After waiting about a week and emailing back and forth with the Robinhood support staff, I finally got myself ready to start trading. It was overwhelming at first - positions, options, puts, limit orders, stop loss, ETF’s, and so on. As a result, I chose to take a step back and to start reading about all of these terms, as well as basic investing strategies on Investopedia.

Later, I put $500 into my account and began trading. I put the majority of my cash (admittedly little for the trading world) into the $DIA ETF, and spent a little more buying shares in companies who I thought would soon improve upon their current positions (e.g. $SNAP).

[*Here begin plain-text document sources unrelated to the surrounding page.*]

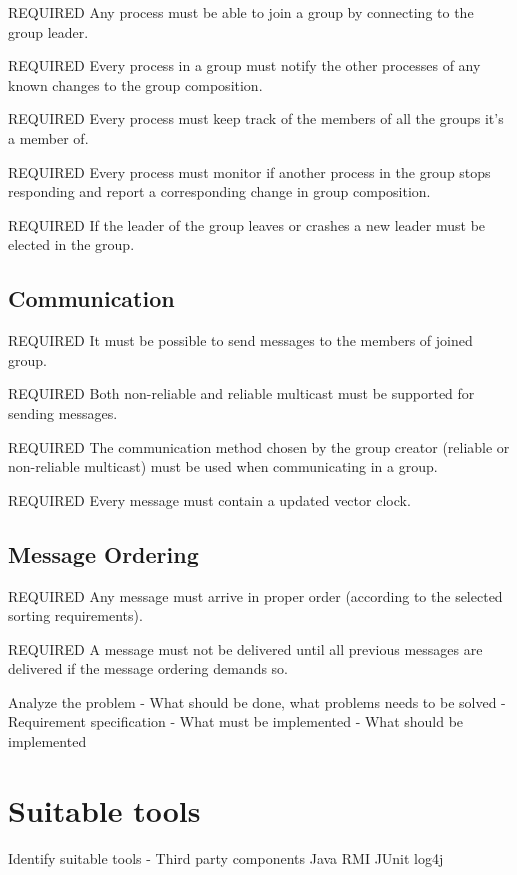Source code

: \documentclass[11pt,swedish]{article}
\begin{document}
REQUIRED Any process must be able to join a group by connecting to the group leader.

REQUIRED Every process in a group must notify the other processes of any known changes to the group composition.

REQUIRED Every process must keep track of the members of all the groups it's a member of.

REQUIRED Every process must monitor if another process in the group stops responding and report a corresponding change in group composition.

REQUIRED If the leader of the group leaves or crashes a new leader must be elected in the group.



\subsection{Communication}
REQUIRED It must be possible to send messages to the members of joined group.

REQUIRED Both non-reliable and reliable multicast must be supported for sending messages.

REQUIRED The communication method chosen by the group creator (reliable or non-reliable multicast) must be used when communicating in a group.

REQUIRED Every message must contain a updated vector clock.



\subsection{Message Ordering}
REQUIRED Any message must arrive in proper order (according to the selected sorting requirements).

REQUIRED A message must not be delivered until all previous messages are delivered if the message ordering demands so.


Analyze the problem
- What should be done, what problems needs to be solved
- Requirement specification
- What must be implemented
- What should be implemented

\section{Suitable tools}
Identify suitable tools
- Third party components
	Java RMI
	JUnit
	log4j

\end{document}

Finally, I made my first profitable trade! With a stop loss of 2-3% and an expected profit margin of 5-10%, I evaluated $SNAP’s position and sold it for a 2% profit ($0.50!). Not much, but it led to greater confidence and interest in the market, and less than a week later I found all my trades being positive, selling 13 shares of $AMD for a 6% ($11.00) profit. Baby steps, of course - but progress, to be sure.


Future Plans

The main reason that the stock market captivated my interest, as I touched on before, was due to the underlying patterns behind short-term price movement, and the fact that it seemed like a challenging, intriguing problem to which I could apply my knowledge of Machine Learning.